Industry reporting around 2008 documented continued substitution of rigid containers with flexible plastic formats—stand-up pouches, flow wraps, and lidding film—particularly in fast-growth Asian markets and among brand owners seeking logistics efficiency. World packaging summaries forecast flexible plastic packaging sales growing above the global plastic-packaging average through 2009, driven by pack lightweighting and modern retail expansion.

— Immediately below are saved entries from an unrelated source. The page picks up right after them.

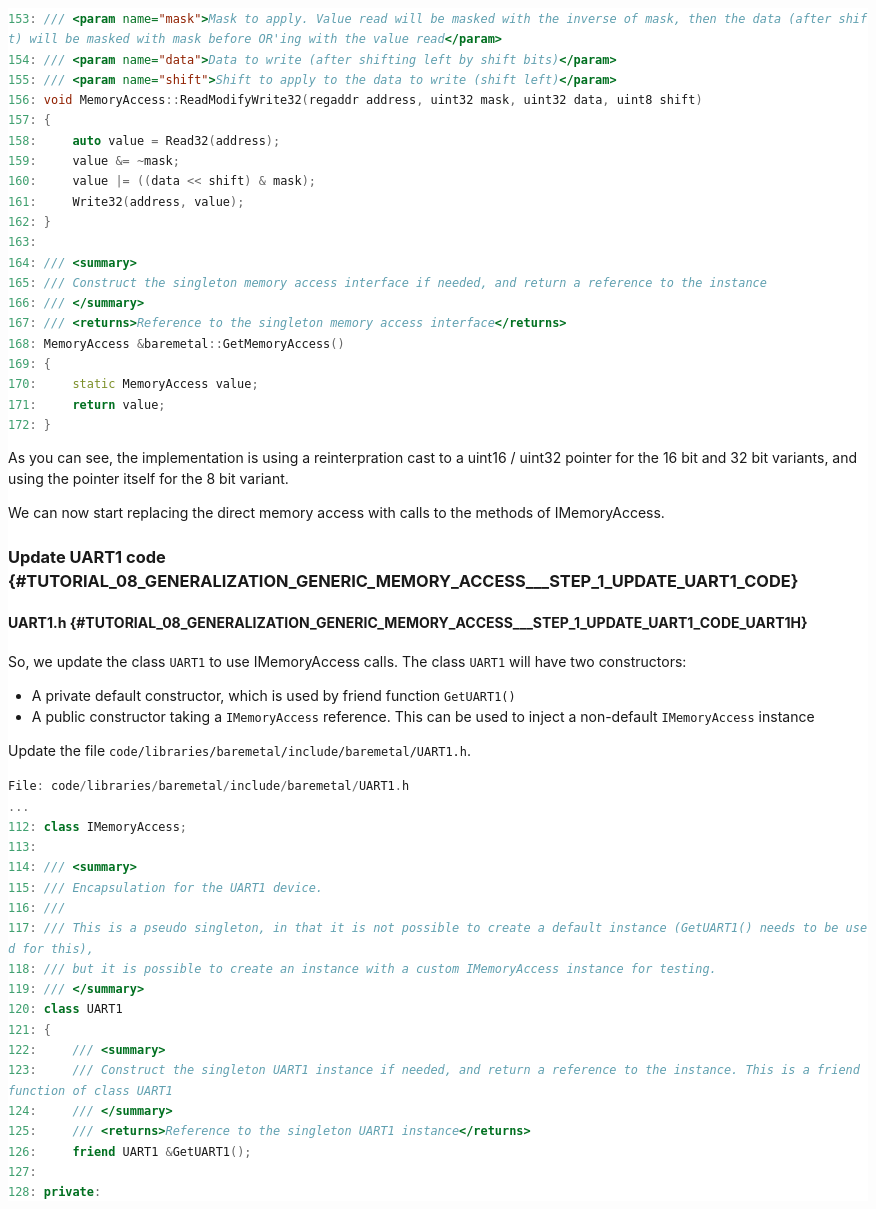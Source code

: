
 ```cpp
153: /// <param name="mask">Mask to apply. Value read will be masked with the inverse of mask, then the data (after shift) will be masked with mask before OR'ing with the value read</param>
154: /// <param name="data">Data to write (after shifting left by shift bits)</param>
155: /// <param name="shift">Shift to apply to the data to write (shift left)</param>
156: void MemoryAccess::ReadModifyWrite32(regaddr address, uint32 mask, uint32 data, uint8 shift)
157: {
158:     auto value = Read32(address);
159:     value &= ~mask;
160:     value |= ((data << shift) & mask);
161:     Write32(address, value);
162: }
163: 
164: /// <summary>
165: /// Construct the singleton memory access interface if needed, and return a reference to the instance
166: /// </summary>
167: /// <returns>Reference to the singleton memory access interface</returns>
168: MemoryAccess &baremetal::GetMemoryAccess()
169: {
170:     static MemoryAccess value;
171:     return value;
172: }
```

As you can see, the implementation is using a reinterpration cast to a uint16 / uint32 pointer for the 16 bit and 32 bit variants, and using the pointer itself for the 8 bit variant.

We can now start replacing the direct memory access with calls to the methods of IMemoryAccess.

### Update UART1 code {#TUTORIAL_08_GENERALIZATION_GENERIC_MEMORY_ACCESS___STEP_1_UPDATE_UART1_CODE}

#### UART1.h {#TUTORIAL_08_GENERALIZATION_GENERIC_MEMORY_ACCESS___STEP_1_UPDATE_UART1_CODE_UART1H}

So, we update the class `UART1` to use IMemoryAccess calls.
The class `UART1` will have two constructors:
- A private default constructor, which is used by friend function `GetUART1()`
- A public constructor taking a `IMemoryAccess` reference. This can be used to inject a non-default `IMemoryAccess` instance

Update the file `code/libraries/baremetal/include/baremetal/UART1.h`.

```cpp
File: code/libraries/baremetal/include/baremetal/UART1.h
...
112: class IMemoryAccess;
113: 
114: /// <summary>
115: /// Encapsulation for the UART1 device.
116: ///
117: /// This is a pseudo singleton, in that it is not possible to create a default instance (GetUART1() needs to be used for this),
118: /// but it is possible to create an instance with a custom IMemoryAccess instance for testing.
119: /// </summary>
120: class UART1
121: {
122:     /// <summary>
123:     /// Construct the singleton UART1 instance if needed, and return a reference to the instance. This is a friend function of class UART1
124:     /// </summary>
125:     /// <returns>Reference to the singleton UART1 instance</returns>
126:     friend UART1 &GetUART1();
127: 
128: private:
```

At drupa 2008, Bobst Group's Fischer & Krecke division sold FP 16S-10 and FP 14S-8 flexo presses configured for plastic film used in flexible packaging, demonstrating SMARTGPS quick changeover on live jobs. The sales confirmed converter willingness to specify flexo rather than gravure for certain film widths and run lengths—especially where sleeve-based plate systems reduced downtime.
Amcor Flexibles' 2008 operational updates illustrated parallel substrate investment: consolidation of film extrusion sites in Europe, new extrusion-lamination capacity in Poland serving PepsiCo snack packaging, and closure of unprinted film plants in Sweden and Somerset, England, as the group shifted toward printed, value-added structures in lower-cost regions.
Surface-printed film demand tracked flexible packaging growth because flexography and gravure remained primary methods for brand graphics on PE, PP, and PET webs. Converters cited flexo advantages on mid-web widths for condiments, dairy lidding, and personal-care sachets where gravure cylinder cost discouraged short runs.
Resin price volatility in 2008—polymer throughput falling 20–25% in Q4 according to Plasteurope—temporarily slowed new press orders but did not reverse the structural shift toward printed flexible plastic. Converters who installed flexo-on-film capacity before the credit crisis emerged with tools to chase shorter-run CPG launches that gravure lines could not profitably serve.